* Exercise prompt *
Copy each line of the entries that includes the word "pantallazos".

* Data excerpts *
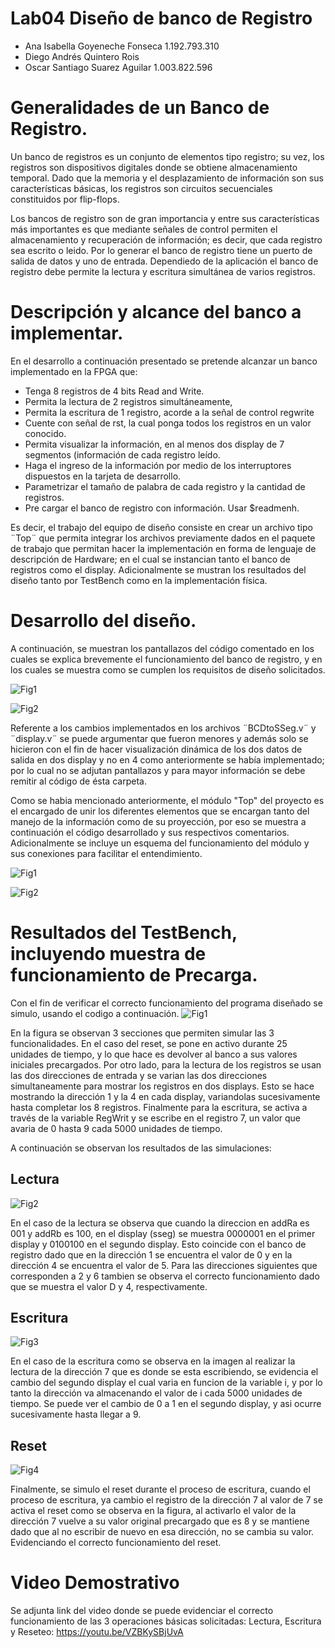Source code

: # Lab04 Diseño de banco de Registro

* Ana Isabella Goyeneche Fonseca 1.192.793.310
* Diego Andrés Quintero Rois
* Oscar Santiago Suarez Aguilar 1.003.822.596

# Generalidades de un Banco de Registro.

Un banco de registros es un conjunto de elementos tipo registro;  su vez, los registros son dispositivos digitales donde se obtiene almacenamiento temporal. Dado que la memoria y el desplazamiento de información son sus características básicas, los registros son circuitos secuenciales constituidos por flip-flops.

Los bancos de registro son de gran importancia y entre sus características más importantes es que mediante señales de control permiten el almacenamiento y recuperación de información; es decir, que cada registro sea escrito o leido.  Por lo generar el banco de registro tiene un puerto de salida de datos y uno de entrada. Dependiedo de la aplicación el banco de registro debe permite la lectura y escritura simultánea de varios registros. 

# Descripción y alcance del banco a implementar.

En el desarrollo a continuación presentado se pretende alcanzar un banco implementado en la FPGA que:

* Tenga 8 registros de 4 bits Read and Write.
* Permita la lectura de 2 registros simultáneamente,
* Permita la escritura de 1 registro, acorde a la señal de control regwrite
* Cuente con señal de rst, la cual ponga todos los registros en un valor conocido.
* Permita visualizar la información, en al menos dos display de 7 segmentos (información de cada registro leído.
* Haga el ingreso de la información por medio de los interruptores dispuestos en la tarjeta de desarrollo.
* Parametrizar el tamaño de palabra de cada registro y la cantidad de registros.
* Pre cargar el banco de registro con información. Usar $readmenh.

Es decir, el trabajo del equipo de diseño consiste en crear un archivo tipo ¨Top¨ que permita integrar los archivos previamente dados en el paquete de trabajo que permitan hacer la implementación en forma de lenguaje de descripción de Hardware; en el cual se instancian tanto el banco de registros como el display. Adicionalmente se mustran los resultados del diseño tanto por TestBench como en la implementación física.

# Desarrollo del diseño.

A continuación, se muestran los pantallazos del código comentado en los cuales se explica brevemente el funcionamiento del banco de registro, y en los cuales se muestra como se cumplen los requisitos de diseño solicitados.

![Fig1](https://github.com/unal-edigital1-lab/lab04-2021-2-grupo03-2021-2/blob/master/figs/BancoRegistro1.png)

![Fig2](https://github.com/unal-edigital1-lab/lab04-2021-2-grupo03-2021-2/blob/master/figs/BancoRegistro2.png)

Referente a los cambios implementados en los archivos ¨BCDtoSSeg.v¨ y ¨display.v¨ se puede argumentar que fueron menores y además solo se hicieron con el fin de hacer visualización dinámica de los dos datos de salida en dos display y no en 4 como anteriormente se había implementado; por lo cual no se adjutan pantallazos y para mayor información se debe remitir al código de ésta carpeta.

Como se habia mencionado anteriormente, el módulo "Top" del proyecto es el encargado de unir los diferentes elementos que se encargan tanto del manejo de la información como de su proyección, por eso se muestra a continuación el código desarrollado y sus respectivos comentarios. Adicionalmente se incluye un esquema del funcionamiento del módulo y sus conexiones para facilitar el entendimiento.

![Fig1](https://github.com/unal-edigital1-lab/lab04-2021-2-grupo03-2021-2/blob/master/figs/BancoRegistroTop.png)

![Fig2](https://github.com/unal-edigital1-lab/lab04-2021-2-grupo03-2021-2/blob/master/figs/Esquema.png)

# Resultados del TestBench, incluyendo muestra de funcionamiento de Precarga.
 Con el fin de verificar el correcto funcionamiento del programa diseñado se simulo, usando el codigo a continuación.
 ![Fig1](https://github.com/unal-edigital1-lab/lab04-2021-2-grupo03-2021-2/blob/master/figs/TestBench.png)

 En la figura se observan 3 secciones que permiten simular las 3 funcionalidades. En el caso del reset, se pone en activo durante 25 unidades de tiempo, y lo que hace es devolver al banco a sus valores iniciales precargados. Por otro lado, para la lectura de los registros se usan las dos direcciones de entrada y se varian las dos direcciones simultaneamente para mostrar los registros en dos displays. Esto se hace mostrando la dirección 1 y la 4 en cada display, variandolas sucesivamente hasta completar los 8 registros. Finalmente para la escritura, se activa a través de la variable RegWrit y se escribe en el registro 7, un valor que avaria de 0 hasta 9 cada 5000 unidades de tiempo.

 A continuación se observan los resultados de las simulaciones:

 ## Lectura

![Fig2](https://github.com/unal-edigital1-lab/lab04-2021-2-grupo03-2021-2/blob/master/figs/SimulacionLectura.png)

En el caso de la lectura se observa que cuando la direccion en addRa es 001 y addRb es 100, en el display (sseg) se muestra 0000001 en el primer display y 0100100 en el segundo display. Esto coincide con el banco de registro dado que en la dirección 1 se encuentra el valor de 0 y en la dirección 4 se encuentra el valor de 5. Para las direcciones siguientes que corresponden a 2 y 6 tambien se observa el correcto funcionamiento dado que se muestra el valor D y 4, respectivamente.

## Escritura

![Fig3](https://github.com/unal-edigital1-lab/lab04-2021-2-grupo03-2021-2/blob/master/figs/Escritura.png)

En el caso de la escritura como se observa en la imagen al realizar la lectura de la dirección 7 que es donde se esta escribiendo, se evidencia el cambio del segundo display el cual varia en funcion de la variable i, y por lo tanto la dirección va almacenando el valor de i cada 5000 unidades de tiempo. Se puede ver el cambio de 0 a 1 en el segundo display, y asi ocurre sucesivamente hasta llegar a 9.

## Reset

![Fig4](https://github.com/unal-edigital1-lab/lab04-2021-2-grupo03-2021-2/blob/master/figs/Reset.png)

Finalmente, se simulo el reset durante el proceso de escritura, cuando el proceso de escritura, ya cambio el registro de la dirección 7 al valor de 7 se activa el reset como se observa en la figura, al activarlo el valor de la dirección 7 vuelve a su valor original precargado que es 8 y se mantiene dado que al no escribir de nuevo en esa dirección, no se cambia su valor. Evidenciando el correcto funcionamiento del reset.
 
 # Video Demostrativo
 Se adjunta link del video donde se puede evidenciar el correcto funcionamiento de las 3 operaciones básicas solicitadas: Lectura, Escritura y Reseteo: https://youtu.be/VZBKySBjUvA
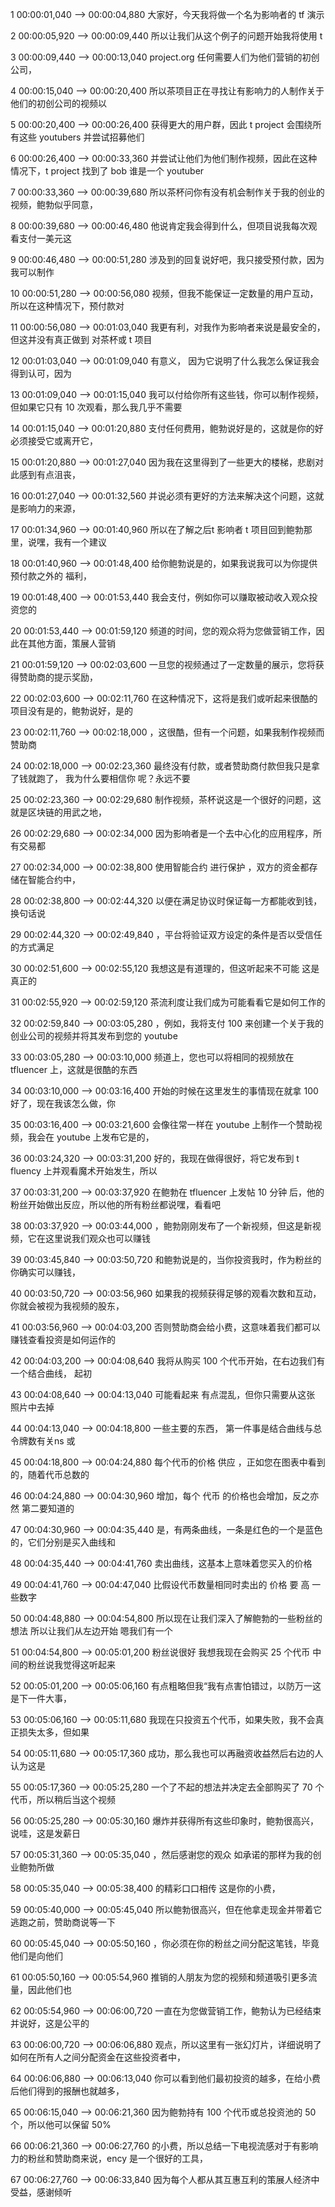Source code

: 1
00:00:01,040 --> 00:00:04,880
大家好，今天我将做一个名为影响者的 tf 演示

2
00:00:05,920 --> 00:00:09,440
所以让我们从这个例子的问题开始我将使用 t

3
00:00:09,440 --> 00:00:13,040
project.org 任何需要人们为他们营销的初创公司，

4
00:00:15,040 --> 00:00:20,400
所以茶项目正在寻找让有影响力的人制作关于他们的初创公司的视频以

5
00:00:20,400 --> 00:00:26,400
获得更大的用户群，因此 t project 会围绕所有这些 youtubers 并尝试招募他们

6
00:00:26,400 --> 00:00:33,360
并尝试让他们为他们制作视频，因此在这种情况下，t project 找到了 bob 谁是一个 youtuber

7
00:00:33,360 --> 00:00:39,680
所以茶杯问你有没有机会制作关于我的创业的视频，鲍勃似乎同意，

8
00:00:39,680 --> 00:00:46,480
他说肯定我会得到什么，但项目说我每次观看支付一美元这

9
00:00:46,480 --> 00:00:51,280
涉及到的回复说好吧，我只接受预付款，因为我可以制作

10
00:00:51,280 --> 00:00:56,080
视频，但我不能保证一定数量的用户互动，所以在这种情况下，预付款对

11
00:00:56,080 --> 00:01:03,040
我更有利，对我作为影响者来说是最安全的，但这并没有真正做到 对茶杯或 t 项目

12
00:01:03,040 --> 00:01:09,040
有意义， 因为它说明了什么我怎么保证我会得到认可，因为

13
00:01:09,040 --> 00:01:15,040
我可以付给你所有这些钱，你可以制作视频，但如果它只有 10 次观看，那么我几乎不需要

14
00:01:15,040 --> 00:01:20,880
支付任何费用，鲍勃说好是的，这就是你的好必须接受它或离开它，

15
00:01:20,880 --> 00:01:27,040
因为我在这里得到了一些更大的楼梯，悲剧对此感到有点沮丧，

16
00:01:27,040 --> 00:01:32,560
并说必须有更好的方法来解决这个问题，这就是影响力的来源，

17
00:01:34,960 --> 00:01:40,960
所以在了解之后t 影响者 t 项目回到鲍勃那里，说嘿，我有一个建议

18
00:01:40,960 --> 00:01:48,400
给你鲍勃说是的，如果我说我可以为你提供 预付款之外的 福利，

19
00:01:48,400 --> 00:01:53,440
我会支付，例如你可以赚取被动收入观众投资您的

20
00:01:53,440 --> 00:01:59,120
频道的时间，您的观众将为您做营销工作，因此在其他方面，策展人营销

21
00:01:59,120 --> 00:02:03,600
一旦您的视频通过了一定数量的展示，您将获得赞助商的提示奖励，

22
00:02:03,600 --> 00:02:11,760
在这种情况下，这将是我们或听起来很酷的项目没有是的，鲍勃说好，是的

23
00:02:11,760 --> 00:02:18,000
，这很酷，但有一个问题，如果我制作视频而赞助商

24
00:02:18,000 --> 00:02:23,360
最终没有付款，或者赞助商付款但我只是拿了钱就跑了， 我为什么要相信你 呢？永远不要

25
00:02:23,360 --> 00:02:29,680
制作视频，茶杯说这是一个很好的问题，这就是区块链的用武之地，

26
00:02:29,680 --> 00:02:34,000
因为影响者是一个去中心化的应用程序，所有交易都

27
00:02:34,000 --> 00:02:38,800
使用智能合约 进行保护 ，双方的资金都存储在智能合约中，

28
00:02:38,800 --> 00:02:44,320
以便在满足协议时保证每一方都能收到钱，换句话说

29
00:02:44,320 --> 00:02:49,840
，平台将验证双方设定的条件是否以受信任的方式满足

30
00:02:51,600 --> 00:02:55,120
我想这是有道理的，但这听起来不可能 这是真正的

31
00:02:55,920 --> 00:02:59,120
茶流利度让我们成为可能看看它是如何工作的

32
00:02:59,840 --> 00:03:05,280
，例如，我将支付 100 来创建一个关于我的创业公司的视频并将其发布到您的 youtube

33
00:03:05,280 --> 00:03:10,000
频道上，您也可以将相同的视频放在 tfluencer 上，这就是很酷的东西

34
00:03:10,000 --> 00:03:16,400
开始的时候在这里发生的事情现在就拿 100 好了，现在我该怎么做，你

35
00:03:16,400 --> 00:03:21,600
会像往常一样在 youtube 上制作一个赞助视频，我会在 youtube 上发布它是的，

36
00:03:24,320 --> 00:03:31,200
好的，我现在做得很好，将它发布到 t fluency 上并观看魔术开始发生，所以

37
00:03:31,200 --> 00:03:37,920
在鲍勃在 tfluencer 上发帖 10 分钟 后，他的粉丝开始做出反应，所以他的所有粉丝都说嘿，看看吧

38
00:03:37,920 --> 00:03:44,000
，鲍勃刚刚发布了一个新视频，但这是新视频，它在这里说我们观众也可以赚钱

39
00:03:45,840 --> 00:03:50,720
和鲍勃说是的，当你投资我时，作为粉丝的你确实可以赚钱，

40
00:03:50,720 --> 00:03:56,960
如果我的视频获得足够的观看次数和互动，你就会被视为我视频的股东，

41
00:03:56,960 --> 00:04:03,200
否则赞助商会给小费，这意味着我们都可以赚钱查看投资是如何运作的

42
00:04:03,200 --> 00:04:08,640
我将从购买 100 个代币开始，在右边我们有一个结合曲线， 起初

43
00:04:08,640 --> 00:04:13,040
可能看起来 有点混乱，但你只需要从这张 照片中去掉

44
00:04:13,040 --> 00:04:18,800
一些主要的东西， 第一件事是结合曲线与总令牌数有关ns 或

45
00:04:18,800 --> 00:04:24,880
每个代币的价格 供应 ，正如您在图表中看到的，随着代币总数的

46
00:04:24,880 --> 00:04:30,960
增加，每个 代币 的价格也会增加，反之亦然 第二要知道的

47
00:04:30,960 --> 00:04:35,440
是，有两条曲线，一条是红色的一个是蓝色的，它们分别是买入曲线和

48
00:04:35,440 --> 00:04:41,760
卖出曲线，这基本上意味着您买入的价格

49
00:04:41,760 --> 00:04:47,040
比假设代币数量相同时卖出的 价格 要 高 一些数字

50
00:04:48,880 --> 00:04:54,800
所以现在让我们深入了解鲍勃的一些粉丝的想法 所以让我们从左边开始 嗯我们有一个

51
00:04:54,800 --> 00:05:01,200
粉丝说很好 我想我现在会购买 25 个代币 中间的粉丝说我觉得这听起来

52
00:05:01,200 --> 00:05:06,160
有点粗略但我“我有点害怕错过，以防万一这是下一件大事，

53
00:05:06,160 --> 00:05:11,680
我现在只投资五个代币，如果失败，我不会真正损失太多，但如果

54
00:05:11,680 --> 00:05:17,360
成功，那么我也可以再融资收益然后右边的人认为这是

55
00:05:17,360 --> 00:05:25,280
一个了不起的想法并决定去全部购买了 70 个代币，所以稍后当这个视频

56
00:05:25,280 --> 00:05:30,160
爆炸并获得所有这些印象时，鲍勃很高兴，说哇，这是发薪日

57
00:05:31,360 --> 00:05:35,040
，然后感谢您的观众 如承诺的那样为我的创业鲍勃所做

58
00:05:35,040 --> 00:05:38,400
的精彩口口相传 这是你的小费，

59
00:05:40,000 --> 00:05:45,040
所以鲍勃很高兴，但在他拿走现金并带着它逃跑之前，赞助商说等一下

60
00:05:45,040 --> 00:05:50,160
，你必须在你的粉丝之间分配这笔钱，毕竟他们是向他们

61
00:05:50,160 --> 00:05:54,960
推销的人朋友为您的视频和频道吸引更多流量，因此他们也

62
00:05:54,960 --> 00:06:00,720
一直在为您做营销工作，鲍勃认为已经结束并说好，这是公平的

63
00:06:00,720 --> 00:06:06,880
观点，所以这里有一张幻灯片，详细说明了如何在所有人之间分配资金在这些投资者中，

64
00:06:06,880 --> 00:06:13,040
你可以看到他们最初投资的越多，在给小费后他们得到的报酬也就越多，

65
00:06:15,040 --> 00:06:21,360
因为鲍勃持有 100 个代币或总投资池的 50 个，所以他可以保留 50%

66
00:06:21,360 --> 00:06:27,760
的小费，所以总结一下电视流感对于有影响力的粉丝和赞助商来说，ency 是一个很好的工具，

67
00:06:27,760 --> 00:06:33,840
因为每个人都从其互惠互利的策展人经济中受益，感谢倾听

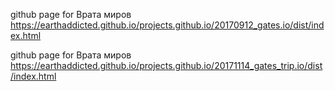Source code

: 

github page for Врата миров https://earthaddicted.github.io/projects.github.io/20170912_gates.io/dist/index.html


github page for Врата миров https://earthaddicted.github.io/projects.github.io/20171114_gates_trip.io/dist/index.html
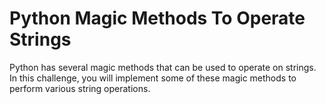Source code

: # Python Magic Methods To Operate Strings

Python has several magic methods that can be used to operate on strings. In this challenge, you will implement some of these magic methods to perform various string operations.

* Output for this task *
A continuación, se muestran los pantallazos del código comentado en los cuales se explica brevemente el funcionamiento del banco de registro, y en los cuales se muestra como se cumplen los requisitos de diseño solicitados.
Referente a los cambios implementados en los archivos ¨BCDtoSSeg.v¨ y ¨display.v¨ se puede argumentar que fueron menores y además solo se hicieron con el fin de hacer visualización dinámica de los dos datos de salida en dos display y no en 4 como anteriormente se había implementado; por lo cual no se adjutan pantallazos y para mayor información se debe remitir al código de ésta carpeta.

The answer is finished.